El inicio de la gestión de José María Balcázar estuvo marcado por una crisis de confianza antes siquiera de consolidar su primer equipo de trabajo. Aunque inicialmente se consideró al economista liberal Hernando de Soto como el elegido para liderar el Consejo de Ministros, el presidente cambió de decisión a último momento. Tras su frustrada designación, De Soto rompió el silencio denunciando haber sido «el primero en ser engañado» y reveló que, tras entregar una lista con nombres sugeridos para el gabinete, nunca volvió a recibir respuesta del mandatario. El economista aseguró que el acuerdo entre él y el presidente fue violado, por lo que adelantó que no otorgará su confianza a un gobierno que incumple compromisos iniciales.
En este marco de Soto ha lanzado duras críticas contra la estructura de poder que rodea a Balcázar, afirmando que los presidentes en Perú terminan siendo «secuestrados» por políticos y lobistas.
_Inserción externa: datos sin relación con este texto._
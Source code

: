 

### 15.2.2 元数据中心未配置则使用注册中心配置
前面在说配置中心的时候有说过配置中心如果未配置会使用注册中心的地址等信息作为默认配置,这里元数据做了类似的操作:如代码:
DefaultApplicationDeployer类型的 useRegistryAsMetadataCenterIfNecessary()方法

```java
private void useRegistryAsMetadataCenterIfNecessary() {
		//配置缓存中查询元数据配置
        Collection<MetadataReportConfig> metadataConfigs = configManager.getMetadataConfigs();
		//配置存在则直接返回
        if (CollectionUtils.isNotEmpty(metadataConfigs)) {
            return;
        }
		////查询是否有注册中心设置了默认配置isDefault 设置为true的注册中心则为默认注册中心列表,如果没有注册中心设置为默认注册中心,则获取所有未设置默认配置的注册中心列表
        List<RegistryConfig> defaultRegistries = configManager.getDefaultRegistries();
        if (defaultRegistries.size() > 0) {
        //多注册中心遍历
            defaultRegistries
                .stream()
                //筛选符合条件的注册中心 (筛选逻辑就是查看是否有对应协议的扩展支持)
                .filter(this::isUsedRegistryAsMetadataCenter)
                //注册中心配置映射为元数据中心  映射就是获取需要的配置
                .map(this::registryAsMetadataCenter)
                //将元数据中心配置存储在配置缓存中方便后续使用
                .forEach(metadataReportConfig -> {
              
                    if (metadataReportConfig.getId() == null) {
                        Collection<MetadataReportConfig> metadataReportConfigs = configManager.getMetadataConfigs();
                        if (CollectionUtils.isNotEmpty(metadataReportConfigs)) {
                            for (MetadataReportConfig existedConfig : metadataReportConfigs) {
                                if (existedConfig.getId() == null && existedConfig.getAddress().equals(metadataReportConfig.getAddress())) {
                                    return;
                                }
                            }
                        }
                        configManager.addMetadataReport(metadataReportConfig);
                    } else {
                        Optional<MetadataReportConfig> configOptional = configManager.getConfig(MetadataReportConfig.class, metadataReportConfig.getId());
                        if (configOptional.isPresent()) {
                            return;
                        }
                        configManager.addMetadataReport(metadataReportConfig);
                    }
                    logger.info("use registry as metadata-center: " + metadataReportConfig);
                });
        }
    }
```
En sus declaraciones, apuntó directamente hacia César Acuña, líder de Alianza para el Progreso (APP), sugiriendo que dicha organización mantiene el control de ministerios clave. Esta narrativa de «captura» del Ejecutivo por intereses particulares ha profundizado la percepción de inestabilidad, especialmente tras la salida de escena de De Soto, cuyo perfil académico y trayectoria política eran vistos como un posible contrapeso técnico en el gabinete.
Ante la ruptura con De Soto, el presidente Balcázar oficializó a Denisse Miralles como la nueva presidenta del Consejo de Ministros (PCM). Miralles, quien posee experiencia previa tras haber liderado el Ministerio de Economía y Finanzas (MEF) desde octubre del año pasado, juramentó junto a un equipo de 18 ministros. La transición de Miralles desde el MEF a la PCM se interpreta como un intento del gobierno por mantener una línea de gestión técnica en la cabeza del gabinete, a pesar de las controversias políticas que rodearon su nombramiento.
El futuro del gabinete de Denisse Miralles ahora depende del Congreso de la República, que deberá debatir el voto de confianza en los próximos días. El ambiente en el Legislativo es hostil; la bancada de Renovación Popular ya ha adelantado que no otorgará la confianza e incluso evalúa presentar una moción de censura. Mientras tanto, otras bancadas mantienen una postura expectante, analizando el perfil de los nuevos ministros en un contexto donde la ruptura entre Balcázar y De Soto ha dejado al Ejecutivo con un capital político debilitado frente a la representación legislativa nacional.